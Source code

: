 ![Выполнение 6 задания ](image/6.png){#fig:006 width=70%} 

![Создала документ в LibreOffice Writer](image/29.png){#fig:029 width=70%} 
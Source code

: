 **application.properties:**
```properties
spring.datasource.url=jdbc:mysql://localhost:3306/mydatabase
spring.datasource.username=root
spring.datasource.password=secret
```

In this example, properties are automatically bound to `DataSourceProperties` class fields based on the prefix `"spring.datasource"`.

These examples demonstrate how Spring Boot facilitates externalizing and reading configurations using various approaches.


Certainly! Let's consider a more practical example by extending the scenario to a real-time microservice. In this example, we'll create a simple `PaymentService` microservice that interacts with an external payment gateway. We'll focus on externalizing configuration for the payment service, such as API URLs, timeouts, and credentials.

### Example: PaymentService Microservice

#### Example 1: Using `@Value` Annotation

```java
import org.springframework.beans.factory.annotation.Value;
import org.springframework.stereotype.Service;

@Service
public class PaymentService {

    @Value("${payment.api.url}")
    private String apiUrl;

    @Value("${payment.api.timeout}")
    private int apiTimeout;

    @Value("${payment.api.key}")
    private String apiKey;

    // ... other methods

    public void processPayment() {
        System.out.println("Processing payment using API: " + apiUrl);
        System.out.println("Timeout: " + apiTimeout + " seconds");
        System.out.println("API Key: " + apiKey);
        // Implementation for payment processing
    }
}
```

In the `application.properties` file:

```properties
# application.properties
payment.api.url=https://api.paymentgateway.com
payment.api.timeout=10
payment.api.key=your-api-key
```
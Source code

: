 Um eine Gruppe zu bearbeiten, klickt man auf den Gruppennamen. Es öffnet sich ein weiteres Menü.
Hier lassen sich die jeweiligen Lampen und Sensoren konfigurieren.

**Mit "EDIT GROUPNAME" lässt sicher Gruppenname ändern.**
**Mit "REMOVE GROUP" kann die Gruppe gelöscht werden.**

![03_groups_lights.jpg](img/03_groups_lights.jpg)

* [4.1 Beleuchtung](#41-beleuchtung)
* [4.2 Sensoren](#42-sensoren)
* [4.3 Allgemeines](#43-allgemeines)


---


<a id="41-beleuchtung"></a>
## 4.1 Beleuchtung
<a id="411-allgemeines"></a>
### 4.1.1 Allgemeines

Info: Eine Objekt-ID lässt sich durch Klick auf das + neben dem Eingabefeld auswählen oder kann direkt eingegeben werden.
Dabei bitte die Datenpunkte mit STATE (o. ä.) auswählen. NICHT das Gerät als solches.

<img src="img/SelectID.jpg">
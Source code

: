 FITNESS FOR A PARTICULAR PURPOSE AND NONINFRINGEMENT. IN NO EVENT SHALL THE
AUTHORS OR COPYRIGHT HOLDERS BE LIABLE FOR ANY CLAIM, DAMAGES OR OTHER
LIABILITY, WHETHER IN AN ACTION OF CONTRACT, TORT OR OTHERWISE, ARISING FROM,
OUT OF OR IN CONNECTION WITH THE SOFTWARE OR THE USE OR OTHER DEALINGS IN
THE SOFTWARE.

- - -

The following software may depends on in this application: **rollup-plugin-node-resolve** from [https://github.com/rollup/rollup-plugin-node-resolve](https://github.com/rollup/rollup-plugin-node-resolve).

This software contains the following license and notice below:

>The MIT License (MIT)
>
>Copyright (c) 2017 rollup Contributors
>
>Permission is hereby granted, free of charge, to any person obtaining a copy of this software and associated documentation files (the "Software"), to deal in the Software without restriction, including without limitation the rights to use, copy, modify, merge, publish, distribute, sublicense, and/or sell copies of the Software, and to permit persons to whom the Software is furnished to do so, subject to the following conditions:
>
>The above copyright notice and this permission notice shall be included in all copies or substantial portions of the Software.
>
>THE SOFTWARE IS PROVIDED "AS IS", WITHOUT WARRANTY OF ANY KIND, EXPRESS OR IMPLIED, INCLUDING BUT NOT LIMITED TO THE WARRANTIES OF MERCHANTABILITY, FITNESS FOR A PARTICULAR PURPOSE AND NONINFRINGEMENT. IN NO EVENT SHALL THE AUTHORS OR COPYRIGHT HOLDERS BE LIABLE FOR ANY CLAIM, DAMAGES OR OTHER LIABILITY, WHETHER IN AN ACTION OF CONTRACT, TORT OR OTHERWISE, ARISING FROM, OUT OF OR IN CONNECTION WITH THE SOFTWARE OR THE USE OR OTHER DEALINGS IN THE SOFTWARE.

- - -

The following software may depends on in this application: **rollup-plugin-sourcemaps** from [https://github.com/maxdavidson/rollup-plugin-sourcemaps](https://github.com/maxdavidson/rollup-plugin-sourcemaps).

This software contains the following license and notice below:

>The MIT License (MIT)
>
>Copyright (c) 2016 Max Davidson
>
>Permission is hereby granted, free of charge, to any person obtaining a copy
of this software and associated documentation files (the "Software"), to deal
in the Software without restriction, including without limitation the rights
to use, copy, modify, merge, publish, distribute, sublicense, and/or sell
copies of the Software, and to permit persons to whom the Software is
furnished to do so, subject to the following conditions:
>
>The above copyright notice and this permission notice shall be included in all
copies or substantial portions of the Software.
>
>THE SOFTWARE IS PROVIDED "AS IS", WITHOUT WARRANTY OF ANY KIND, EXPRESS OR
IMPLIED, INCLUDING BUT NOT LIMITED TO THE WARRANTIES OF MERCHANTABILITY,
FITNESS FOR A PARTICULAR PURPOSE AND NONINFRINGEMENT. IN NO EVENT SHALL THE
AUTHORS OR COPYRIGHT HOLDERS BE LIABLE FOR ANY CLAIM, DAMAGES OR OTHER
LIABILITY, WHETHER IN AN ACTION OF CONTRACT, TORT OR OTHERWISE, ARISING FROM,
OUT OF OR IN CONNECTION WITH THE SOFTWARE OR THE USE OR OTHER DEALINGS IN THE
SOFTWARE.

########

▸ Exercise: Retype the listing exactly. Leave nothing out.

▸ The answer:
Source code

: ![Выполнение 6 задания ](image/6.png){#fig:006 width=70%} 

![Создала документ в LibreOffice Writer](image/29.png){#fig:029 width=70%} 
Source code

: **application.properties:**
```properties
spring.datasource.url=jdbc:mysql://localhost:3306/mydatabase
spring.datasource.username=root
spring.datasource.password=secret
```

In this example, properties are automatically bound to `DataSourceProperties` class fields based on the prefix `"spring.datasource"`.

These examples demonstrate how Spring Boot facilitates externalizing and reading configurations using various approaches.


Certainly! Let's consider a more practical example by extending the scenario to a real-time microservice. In this example, we'll create a simple `PaymentService` microservice that interacts with an external payment gateway. We'll focus on externalizing configuration for the payment service, such as API URLs, timeouts, and credentials.

### Example: PaymentService Microservice

#### Example 1: Using `@Value` Annotation

```java
import org.springframework.beans.factory.annotation.Value;
import org.springframework.stereotype.Service;

@Service
public class PaymentService {

    @Value("${payment.api.url}")
    private String apiUrl;

    @Value("${payment.api.timeout}")
    private int apiTimeout;

    @Value("${payment.api.key}")
    private String apiKey;

    // ... other methods

    public void processPayment() {
        System.out.println("Processing payment using API: " + apiUrl);
        System.out.println("Timeout: " + apiTimeout + " seconds");
        System.out.println("API Key: " + apiKey);
        // Implementation for payment processing
    }
}
```

In the `application.properties` file:

```properties
# application.properties
payment.api.url=https://api.paymentgateway.com
payment.api.timeout=10
payment.api.key=your-api-key
```
Source code

: Um eine Gruppe zu bearbeiten, klickt man auf den Gruppennamen. Es öffnet sich ein weiteres Menü.
Hier lassen sich die jeweiligen Lampen und Sensoren konfigurieren.

**Mit "EDIT GROUPNAME" lässt sicher Gruppenname ändern.**
**Mit "REMOVE GROUP" kann die Gruppe gelöscht werden.**

![03_groups_lights.jpg](img/03_groups_lights.jpg)

* [4.1 Beleuchtung](#41-beleuchtung)
* [4.2 Sensoren](#42-sensoren)
* [4.3 Allgemeines](#43-allgemeines)


---


<a id="41-beleuchtung"></a>
## 4.1 Beleuchtung
<a id="411-allgemeines"></a>
### 4.1.1 Allgemeines

Info: Eine Objekt-ID lässt sich durch Klick auf das + neben dem Eingabefeld auswählen oder kann direkt eingegeben werden.
Dabei bitte die Datenpunkte mit STATE (o. ä.) auswählen. NICHT das Gerät als solches.

<img src="img/SelectID.jpg">
Source code

: FITNESS FOR A PARTICULAR PURPOSE AND NONINFRINGEMENT. IN NO EVENT SHALL THE
AUTHORS OR COPYRIGHT HOLDERS BE LIABLE FOR ANY CLAIM, DAMAGES OR OTHER
LIABILITY, WHETHER IN AN ACTION OF CONTRACT, TORT OR OTHERWISE, ARISING FROM,
OUT OF OR IN CONNECTION WITH THE SOFTWARE OR THE USE OR OTHER DEALINGS IN
THE SOFTWARE.

- - -

The following software may depends on in this application: **rollup-plugin-node-resolve** from [https://github.com/rollup/rollup-plugin-node-resolve](https://github.com/rollup/rollup-plugin-node-resolve).

This software contains the following license and notice below:

>The MIT License (MIT)
>
>Copyright (c) 2017 rollup Contributors
>
>Permission is hereby granted, free of charge, to any person obtaining a copy of this software and associated documentation files (the "Software"), to deal in the Software without restriction, including without limitation the rights to use, copy, modify, merge, publish, distribute, sublicense, and/or sell copies of the Software, and to permit persons to whom the Software is furnished to do so, subject to the following conditions:
>
>The above copyright notice and this permission notice shall be included in all copies or substantial portions of the Software.
>
>THE SOFTWARE IS PROVIDED "AS IS", WITHOUT WARRANTY OF ANY KIND, EXPRESS OR IMPLIED, INCLUDING BUT NOT LIMITED TO THE WARRANTIES OF MERCHANTABILITY, FITNESS FOR A PARTICULAR PURPOSE AND NONINFRINGEMENT. IN NO EVENT SHALL THE AUTHORS OR COPYRIGHT HOLDERS BE LIABLE FOR ANY CLAIM, DAMAGES OR OTHER LIABILITY, WHETHER IN AN ACTION OF CONTRACT, TORT OR OTHERWISE, ARISING FROM, OUT OF OR IN CONNECTION WITH THE SOFTWARE OR THE USE OR OTHER DEALINGS IN THE SOFTWARE.

- - -

The following software may depends on in this application: **rollup-plugin-sourcemaps** from [https://github.com/maxdavidson/rollup-plugin-sourcemaps](https://github.com/maxdavidson/rollup-plugin-sourcemaps).

This software contains the following license and notice below:

>The MIT License (MIT)
>
>Copyright (c) 2016 Max Davidson
>
>Permission is hereby granted, free of charge, to any person obtaining a copy
of this software and associated documentation files (the "Software"), to deal
in the Software without restriction, including without limitation the rights
to use, copy, modify, merge, publish, distribute, sublicense, and/or sell
copies of the Software, and to permit persons to whom the Software is
furnished to do so, subject to the following conditions:
>
>The above copyright notice and this permission notice shall be included in all
copies or substantial portions of the Software.
>
>THE SOFTWARE IS PROVIDED "AS IS", WITHOUT WARRANTY OF ANY KIND, EXPRESS OR
IMPLIED, INCLUDING BUT NOT LIMITED TO THE WARRANTIES OF MERCHANTABILITY,
FITNESS FOR A PARTICULAR PURPOSE AND NONINFRINGEMENT. IN NO EVENT SHALL THE
AUTHORS OR COPYRIGHT HOLDERS BE LIABLE FOR ANY CLAIM, DAMAGES OR OTHER
LIABILITY, WHETHER IN AN ACTION OF CONTRACT, TORT OR OTHERWISE, ARISING FROM,
OUT OF OR IN CONNECTION WITH THE SOFTWARE OR THE USE OR OTHER DEALINGS IN THE
SOFTWARE.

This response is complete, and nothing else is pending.